# What the task requires:
Please reproduce the entries below exactly, leaving the pictures out.

[Rendered images with source text]

━━━

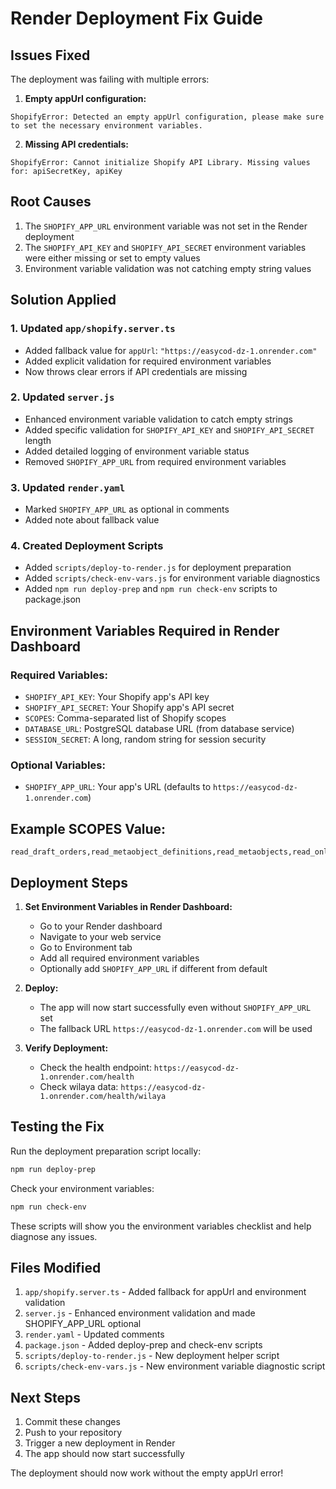 # Render Deployment Fix Guide

## Issues Fixed
The deployment was failing with multiple errors:

1. **Empty appUrl configuration:**
```
ShopifyError: Detected an empty appUrl configuration, please make sure to set the necessary environment variables.
```

2. **Missing API credentials:**
```
ShopifyError: Cannot initialize Shopify API Library. Missing values for: apiSecretKey, apiKey
```

## Root Causes
1. The `SHOPIFY_APP_URL` environment variable was not set in the Render deployment
2. The `SHOPIFY_API_KEY` and `SHOPIFY_API_SECRET` environment variables were either missing or set to empty values
3. Environment variable validation was not catching empty string values

## Solution Applied

### 1. Updated `app/shopify.server.ts`
- Added fallback value for `appUrl`: `"https://easycod-dz-1.onrender.com"`
- Added explicit validation for required environment variables
- Now throws clear errors if API credentials are missing

### 2. Updated `server.js`
- Enhanced environment variable validation to catch empty strings
- Added specific validation for `SHOPIFY_API_KEY` and `SHOPIFY_API_SECRET` length
- Added detailed logging of environment variable status
- Removed `SHOPIFY_APP_URL` from required environment variables

### 3. Updated `render.yaml`
- Marked `SHOPIFY_APP_URL` as optional in comments
- Added note about fallback value

### 4. Created Deployment Scripts
- Added `scripts/deploy-to-render.js` for deployment preparation
- Added `scripts/check-env-vars.js` for environment variable diagnostics
- Added `npm run deploy-prep` and `npm run check-env` scripts to package.json

## Environment Variables Required in Render Dashboard

### Required Variables:
- `SHOPIFY_API_KEY`: Your Shopify app's API key
- `SHOPIFY_API_SECRET`: Your Shopify app's API secret  
- `SCOPES`: Comma-separated list of Shopify scopes
- `DATABASE_URL`: PostgreSQL database URL (from database service)
- `SESSION_SECRET`: A long, random string for session security

### Optional Variables:
- `SHOPIFY_APP_URL`: Your app's URL (defaults to `https://easycod-dz-1.onrender.com`)

## Example SCOPES Value:
```
read_draft_orders,read_metaobject_definitions,read_metaobjects,read_online_store_pages,read_products,read_orders,write_draft_orders,write_metaobject_definitions,write_metaobjects,write_online_store_pages,write_products,write_orders
```

## Deployment Steps

1. **Set Environment Variables in Render Dashboard:**
   - Go to your Render dashboard
   - Navigate to your web service
   - Go to Environment tab
   - Add all required environment variables
   - Optionally add `SHOPIFY_APP_URL` if different from default

2. **Deploy:**
   - The app will now start successfully even without `SHOPIFY_APP_URL` set
   - The fallback URL `https://easycod-dz-1.onrender.com` will be used

3. **Verify Deployment:**
   - Check the health endpoint: `https://easycod-dz-1.onrender.com/health`
   - Check wilaya data: `https://easycod-dz-1.onrender.com/health/wilaya`

## Testing the Fix

Run the deployment preparation script locally:
```bash
npm run deploy-prep
```

Check your environment variables:
```bash
npm run check-env
```

These scripts will show you the environment variables checklist and help diagnose any issues.

## Files Modified

1. `app/shopify.server.ts` - Added fallback for appUrl and environment validation
2. `server.js` - Enhanced environment validation and made SHOPIFY_APP_URL optional
3. `render.yaml` - Updated comments
4. `package.json` - Added deploy-prep and check-env scripts
5. `scripts/deploy-to-render.js` - New deployment helper script
6. `scripts/check-env-vars.js` - New environment variable diagnostic script

## Next Steps

1. Commit these changes
2. Push to your repository
3. Trigger a new deployment in Render
4. The app should now start successfully

The deployment should now work without the empty appUrl error!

━━━

# Finished task:
 # Render Deployment Fix Guide

## Issues Fixed
The deployment was failing with multiple errors:

1. **Empty appUrl configuration:**
```
ShopifyError: Detected an empty appUrl configuration, please make sure to set the necessary environment variables.
```

2. **Missing API credentials:**
```
ShopifyError: Cannot initialize Shopify API Library. Missing values for: apiSecretKey, apiKey
```

## Root Causes
1. The `SHOPIFY_APP_URL` environment variable was not set in the Render deployment
2. The `SHOPIFY_API_KEY` and `SHOPIFY_API_SECRET` environment variables were either missing or set to empty values
3. Environment variable validation was not catching empty string values

## Solution Applied

### 1. Updated `app/shopify.server.ts`
- Added fallback value for `appUrl`: `"https://easycod-dz-1.onrender.com"`
- Added explicit validation for required environment variables
- Now throws clear errors if API credentials are missing

### 2. Updated `server.js`
- Enhanced environment variable validation to catch empty strings
- Added specific validation for `SHOPIFY_API_KEY` and `SHOPIFY_API_SECRET` length
- Added detailed logging of environment variable status
- Removed `SHOPIFY_APP_URL` from required environment variables

### 3. Updated `render.yaml`
- Marked `SHOPIFY_APP_URL` as optional in comments
- Added note about fallback value

### 4. Created Deployment Scripts
- Added `scripts/deploy-to-render.js` for deployment preparation
- Added `scripts/check-env-vars.js` for environment variable diagnostics
- Added `npm run deploy-prep` and `npm run check-env` scripts to package.json

## Environment Variables Required in Render Dashboard

### Required Variables:
- `SHOPIFY_API_KEY`: Your Shopify app's API key
- `SHOPIFY_API_SECRET`: Your Shopify app's API secret  
- `SCOPES`: Comma-separated list of Shopify scopes
- `DATABASE_URL`: PostgreSQL database URL (from database service)
- `SESSION_SECRET`: A long, random string for session security

### Optional Variables:
- `SHOPIFY_APP_URL`: Your app's URL (defaults to `https://easycod-dz-1.onrender.com`)

## Example SCOPES Value:
```
read_draft_orders,read_metaobject_definitions,read_metaobjects,read_online_store_pages,read_products,read_orders,write_draft_orders,write_metaobject_definitions,write_metaobjects,write_online_store_pages,write_products,write_orders
```

## Deployment Steps

1. **Set Environment Variables in Render Dashboard:**
   - Go to your Render dashboard
   - Navigate to your web service
   - Go to Environment tab
   - Add all required environment variables
   - Optionally add `SHOPIFY_APP_URL` if different from default

2. **Deploy:**
   - The app will now start successfully even without `SHOPIFY_APP_URL` set
   - The fallback URL `https://easycod-dz-1.onrender.com` will be used

3. **Verify Deployment:**
   - Check the health endpoint: `https://easycod-dz-1.onrender.com/health`
   - Check wilaya data: `https://easycod-dz-1.onrender.com/health/wilaya`

## Testing the Fix

Run the deployment preparation script locally:
```bash
npm run deploy-prep
```

Check your environment variables:
```bash
npm run check-env
```

These scripts will show you the environment variables checklist and help diagnose any issues.

## Files Modified

1. `app/shopify.server.ts` - Added fallback for appUrl and environment validation
2. `server.js` - Enhanced environment validation and made SHOPIFY_APP_URL optional
3. `render.yaml` - Updated comments
4. `package.json` - Added deploy-prep and check-env scripts
5. `scripts/deploy-to-render.js` - New deployment helper script
6. `scripts/check-env-vars.js` - New environment variable diagnostic script

## Next Steps

1. Commit these changes
2. Push to your repository
3. Trigger a new deployment in Render
4. The app should now start successfully

The deployment should now work without the empty appUrl error!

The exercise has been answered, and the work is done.